**GOAL OF THE EXERCISE:** Write out exactly, with no other output, the lines below from the one that contains "### v2020.4.233" through the end.
========================
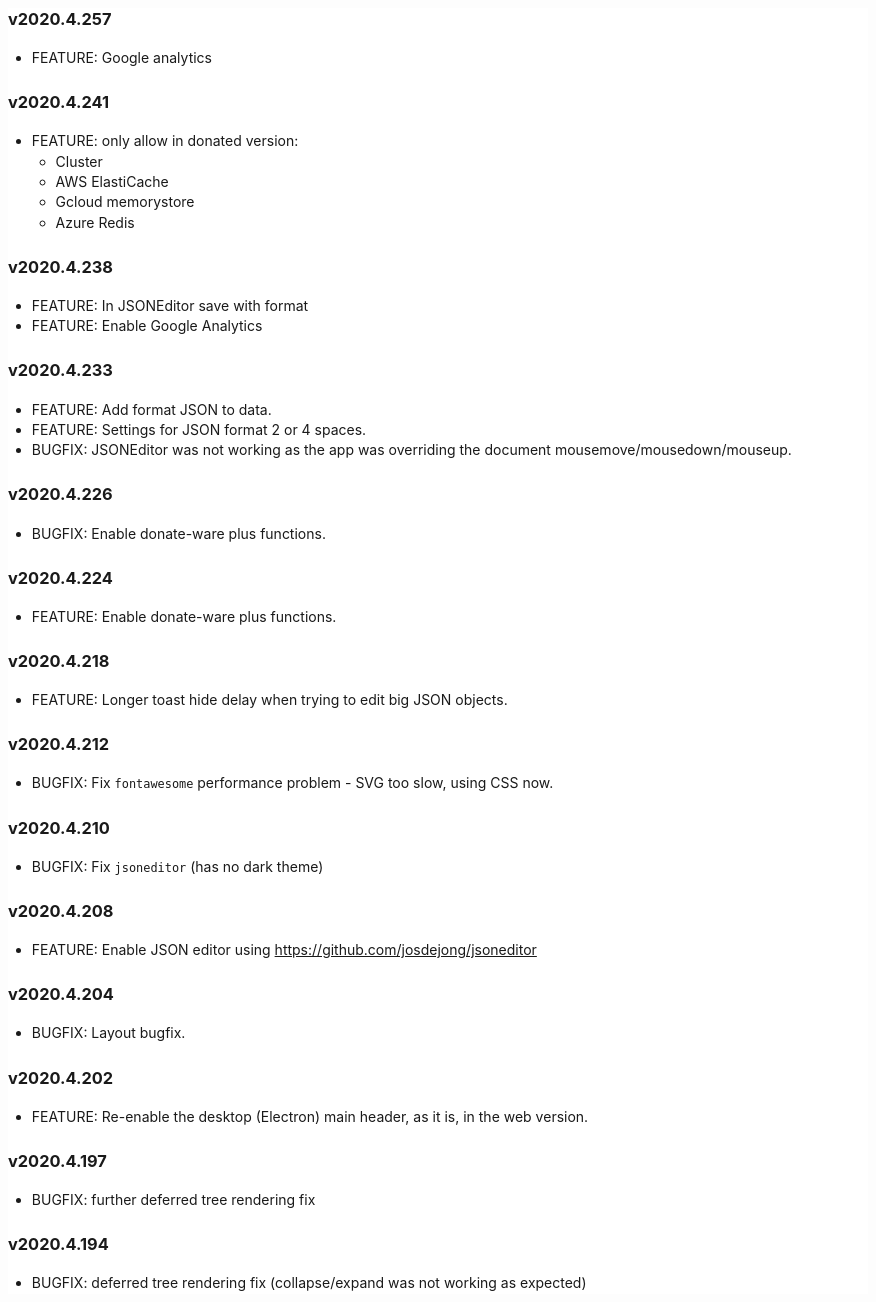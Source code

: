 ### v2020.4.257
* FEATURE: Google analytics

### v2020.4.241
* FEATURE: only allow in donated version:
  * Cluster
  * AWS ElastiCache
  * Gcloud memorystore
  * Azure Redis

### v2020.4.238
* FEATURE: In JSONEditor save with format
* FEATURE: Enable Google Analytics

### v2020.4.233
* FEATURE: Add format JSON to data.
* FEATURE: Settings for JSON format 2 or 4 spaces.
* BUGFIX: JSONEditor was not working as the app was overriding the document mousemove/mousedown/mouseup.

### v2020.4.226
* BUGFIX: Enable donate-ware plus functions.

### v2020.4.224
* FEATURE: Enable donate-ware plus functions.

### v2020.4.218
* FEATURE: Longer toast hide delay when trying to edit big JSON objects.

### v2020.4.212
* BUGFIX: Fix `fontawesome` performance problem - SVG too slow, using CSS now.

### v2020.4.210
* BUGFIX: Fix `jsoneditor` (has no dark theme)

### v2020.4.208
* FEATURE: Enable JSON editor using https://github.com/josdejong/jsoneditor

### v2020.4.204
* BUGFIX: Layout bugfix.

### v2020.4.202
* FEATURE: Re-enable the desktop (Electron) main header, as it is, in the web version.

### v2020.4.197
* BUGFIX: further deferred tree rendering fix

### v2020.4.194
* BUGFIX: deferred tree rendering fix (collapse/expand was not working as expected)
========================
**EXERCISE RESULT:**
### v2020.4.233
* FEATURE: Add format JSON to data.
* FEATURE: Settings for JSON format 2 or 4 spaces.
* BUGFIX: JSONEditor was not working as the app was overriding the document mousemove/mousedown/mouseup.

### v2020.4.226
* BUGFIX: Enable donate-ware plus functions.

### v2020.4.224
* FEATURE: Enable donate-ware plus functions.

### v2020.4.218
* FEATURE: Longer toast hide delay when trying to edit big JSON objects.

### v2020.4.212
* BUGFIX: Fix `fontawesome` performance problem - SVG too slow, using CSS now.

### v2020.4.210
* BUGFIX: Fix `jsoneditor` (has no dark theme)

### v2020.4.208
* FEATURE: Enable JSON editor using https://github.com/josdejong/jsoneditor

### v2020.4.204
* BUGFIX: Layout bugfix.

### v2020.4.202
* FEATURE: Re-enable the desktop (Electron) main header, as it is, in the web version.

### v2020.4.197
* BUGFIX: further deferred tree rendering fix

### v2020.4.194
* BUGFIX: deferred tree rendering fix (collapse/expand was not working as expected)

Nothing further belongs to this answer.